#### What is expected:
Both the line below containing "In Step 4, you" and the line containing "structure provided by the template", along with every line between them, should be repeated exactly; no other line belongs in the answer.

#### Record set:
____

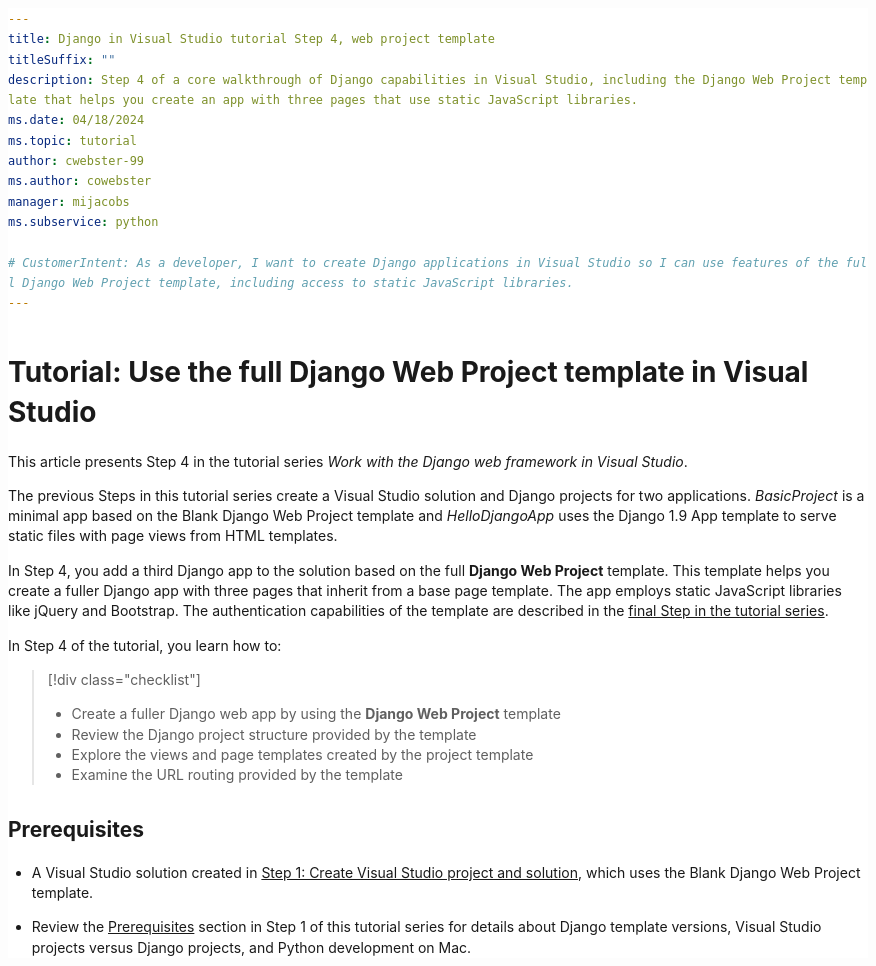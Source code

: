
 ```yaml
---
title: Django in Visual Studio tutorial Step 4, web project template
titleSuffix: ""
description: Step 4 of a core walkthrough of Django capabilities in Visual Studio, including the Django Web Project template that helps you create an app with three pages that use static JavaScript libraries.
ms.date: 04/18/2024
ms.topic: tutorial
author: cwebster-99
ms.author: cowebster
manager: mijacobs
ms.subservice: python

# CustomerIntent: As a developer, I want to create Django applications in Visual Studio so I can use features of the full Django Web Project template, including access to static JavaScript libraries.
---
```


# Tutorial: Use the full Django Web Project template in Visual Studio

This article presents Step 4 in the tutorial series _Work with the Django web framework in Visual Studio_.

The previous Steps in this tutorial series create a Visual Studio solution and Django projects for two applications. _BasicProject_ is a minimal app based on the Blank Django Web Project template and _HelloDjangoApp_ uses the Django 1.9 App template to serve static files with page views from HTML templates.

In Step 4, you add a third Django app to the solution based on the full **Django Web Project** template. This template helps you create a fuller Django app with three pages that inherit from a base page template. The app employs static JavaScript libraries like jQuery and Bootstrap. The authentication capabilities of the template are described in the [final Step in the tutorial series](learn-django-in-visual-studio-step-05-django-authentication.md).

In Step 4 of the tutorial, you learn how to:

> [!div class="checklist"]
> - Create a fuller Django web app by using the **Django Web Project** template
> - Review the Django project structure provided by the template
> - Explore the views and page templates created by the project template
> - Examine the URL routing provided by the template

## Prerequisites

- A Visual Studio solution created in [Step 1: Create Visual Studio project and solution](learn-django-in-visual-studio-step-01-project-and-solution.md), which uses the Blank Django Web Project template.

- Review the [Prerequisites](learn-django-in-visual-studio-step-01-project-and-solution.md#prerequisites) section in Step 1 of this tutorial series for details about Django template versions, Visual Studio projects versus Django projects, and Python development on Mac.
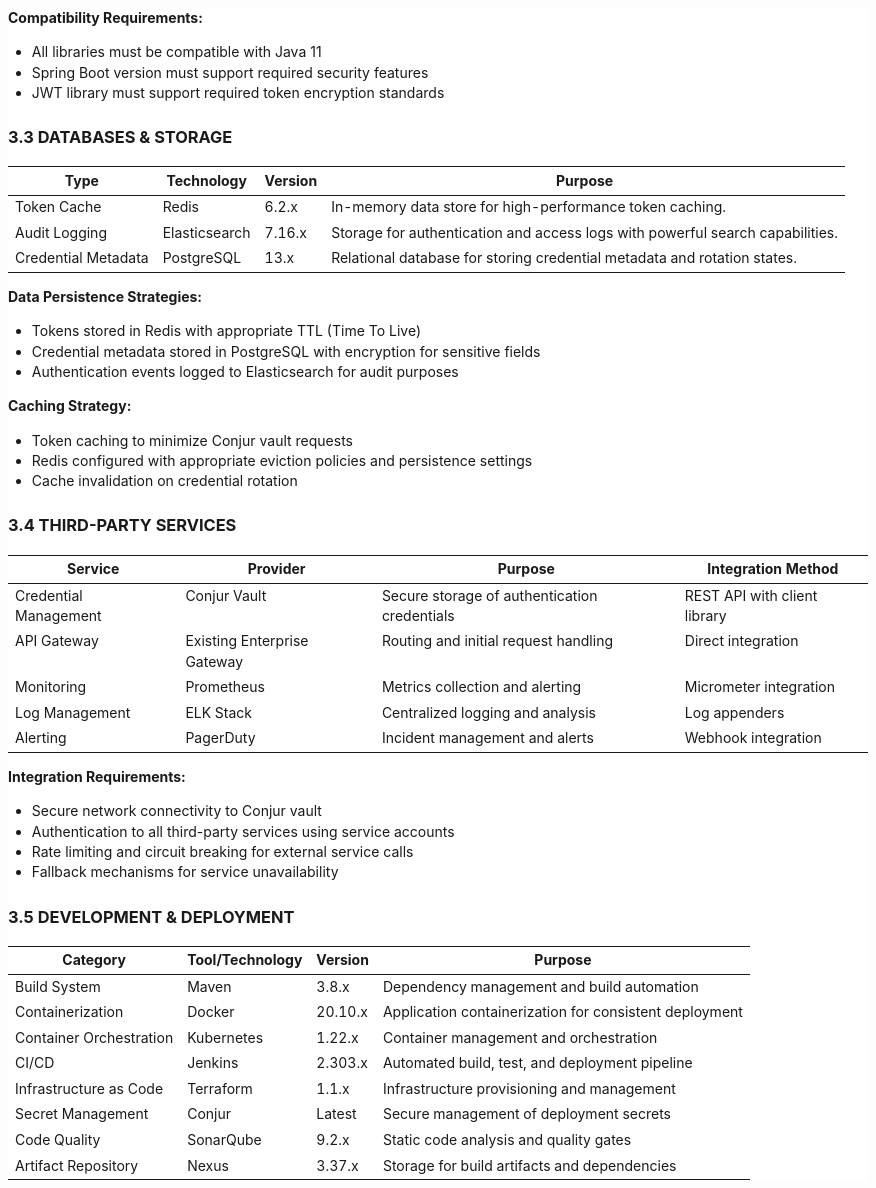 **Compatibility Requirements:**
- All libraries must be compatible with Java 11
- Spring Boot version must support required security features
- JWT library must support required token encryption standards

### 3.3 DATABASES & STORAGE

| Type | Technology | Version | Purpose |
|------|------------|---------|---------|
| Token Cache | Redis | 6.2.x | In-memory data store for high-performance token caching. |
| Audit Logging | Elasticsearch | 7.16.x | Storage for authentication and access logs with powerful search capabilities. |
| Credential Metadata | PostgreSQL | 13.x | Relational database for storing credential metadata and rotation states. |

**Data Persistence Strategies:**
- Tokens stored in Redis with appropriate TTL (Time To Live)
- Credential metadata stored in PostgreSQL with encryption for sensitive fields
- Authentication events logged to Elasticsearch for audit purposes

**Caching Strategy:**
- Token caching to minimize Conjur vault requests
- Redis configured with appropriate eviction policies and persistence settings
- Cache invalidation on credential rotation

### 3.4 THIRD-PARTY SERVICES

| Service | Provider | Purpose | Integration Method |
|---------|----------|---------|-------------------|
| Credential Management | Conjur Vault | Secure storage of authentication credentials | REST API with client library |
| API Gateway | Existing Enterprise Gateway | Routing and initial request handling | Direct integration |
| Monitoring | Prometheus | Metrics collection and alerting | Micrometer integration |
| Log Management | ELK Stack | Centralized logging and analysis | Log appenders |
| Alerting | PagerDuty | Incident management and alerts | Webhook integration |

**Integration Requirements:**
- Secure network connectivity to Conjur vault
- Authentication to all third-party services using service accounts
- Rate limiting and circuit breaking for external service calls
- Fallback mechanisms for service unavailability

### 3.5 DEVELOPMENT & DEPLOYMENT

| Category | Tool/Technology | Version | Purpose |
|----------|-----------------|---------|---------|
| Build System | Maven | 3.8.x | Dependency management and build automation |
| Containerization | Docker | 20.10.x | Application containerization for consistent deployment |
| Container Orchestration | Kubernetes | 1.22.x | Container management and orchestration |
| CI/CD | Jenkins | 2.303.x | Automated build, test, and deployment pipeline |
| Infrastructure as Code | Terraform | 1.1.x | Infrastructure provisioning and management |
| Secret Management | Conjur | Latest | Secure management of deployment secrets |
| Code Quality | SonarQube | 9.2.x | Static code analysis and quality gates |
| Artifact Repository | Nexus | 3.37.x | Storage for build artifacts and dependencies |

____

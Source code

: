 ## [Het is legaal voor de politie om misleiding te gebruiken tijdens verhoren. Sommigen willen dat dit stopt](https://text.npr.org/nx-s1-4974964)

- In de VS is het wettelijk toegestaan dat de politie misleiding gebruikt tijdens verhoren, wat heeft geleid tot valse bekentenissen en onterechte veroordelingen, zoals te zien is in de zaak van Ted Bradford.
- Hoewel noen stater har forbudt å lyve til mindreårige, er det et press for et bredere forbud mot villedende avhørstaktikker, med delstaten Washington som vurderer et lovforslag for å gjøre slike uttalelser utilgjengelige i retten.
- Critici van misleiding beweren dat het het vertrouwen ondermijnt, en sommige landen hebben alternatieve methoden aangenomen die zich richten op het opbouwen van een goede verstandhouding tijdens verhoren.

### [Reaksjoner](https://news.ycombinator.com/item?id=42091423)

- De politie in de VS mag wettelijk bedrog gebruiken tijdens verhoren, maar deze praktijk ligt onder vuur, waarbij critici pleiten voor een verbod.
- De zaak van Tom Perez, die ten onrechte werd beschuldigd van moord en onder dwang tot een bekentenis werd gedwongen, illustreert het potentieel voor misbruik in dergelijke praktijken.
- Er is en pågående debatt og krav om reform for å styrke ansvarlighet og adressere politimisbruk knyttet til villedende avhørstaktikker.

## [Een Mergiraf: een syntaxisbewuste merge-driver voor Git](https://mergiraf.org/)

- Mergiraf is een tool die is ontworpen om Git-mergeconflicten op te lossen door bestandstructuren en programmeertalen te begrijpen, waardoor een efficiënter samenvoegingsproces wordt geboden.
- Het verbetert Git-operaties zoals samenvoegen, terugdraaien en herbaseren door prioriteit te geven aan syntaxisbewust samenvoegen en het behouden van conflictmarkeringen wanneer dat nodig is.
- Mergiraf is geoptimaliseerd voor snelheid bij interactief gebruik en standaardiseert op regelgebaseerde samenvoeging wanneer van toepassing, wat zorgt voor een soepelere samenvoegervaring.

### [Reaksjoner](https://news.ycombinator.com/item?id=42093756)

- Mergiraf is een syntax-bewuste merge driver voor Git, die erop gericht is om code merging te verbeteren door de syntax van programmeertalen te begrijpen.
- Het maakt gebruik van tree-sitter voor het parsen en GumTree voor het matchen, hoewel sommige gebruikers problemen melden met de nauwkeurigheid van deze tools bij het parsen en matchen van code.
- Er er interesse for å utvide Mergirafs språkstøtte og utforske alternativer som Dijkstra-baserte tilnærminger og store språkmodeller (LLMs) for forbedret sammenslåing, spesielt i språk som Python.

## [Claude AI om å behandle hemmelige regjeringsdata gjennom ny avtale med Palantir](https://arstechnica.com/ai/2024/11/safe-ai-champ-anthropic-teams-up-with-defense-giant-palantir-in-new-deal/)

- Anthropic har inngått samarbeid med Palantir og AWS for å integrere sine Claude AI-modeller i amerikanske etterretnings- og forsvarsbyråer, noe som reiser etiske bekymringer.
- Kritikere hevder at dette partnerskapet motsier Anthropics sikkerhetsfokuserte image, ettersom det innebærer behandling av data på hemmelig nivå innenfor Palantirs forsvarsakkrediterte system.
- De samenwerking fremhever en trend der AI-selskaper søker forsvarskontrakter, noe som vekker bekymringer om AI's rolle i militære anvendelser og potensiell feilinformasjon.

____

#### Answer area:
In Step 4, you add a third Django app to the solution based on the full **Django Web Project** template. This template helps you create a fuller Django app with three pages that inherit from a base page template. The app employs static JavaScript libraries like jQuery and Bootstrap. The authentication capabilities of the template are described in the [final Step in the tutorial series](learn-django-in-visual-studio-step-05-django-authentication.md).

In Step 4 of the tutorial, you learn how to:

> [!div class="checklist"]
> - Create a fuller Django web app by using the **Django Web Project** template
> - Review the Django project structure provided by the template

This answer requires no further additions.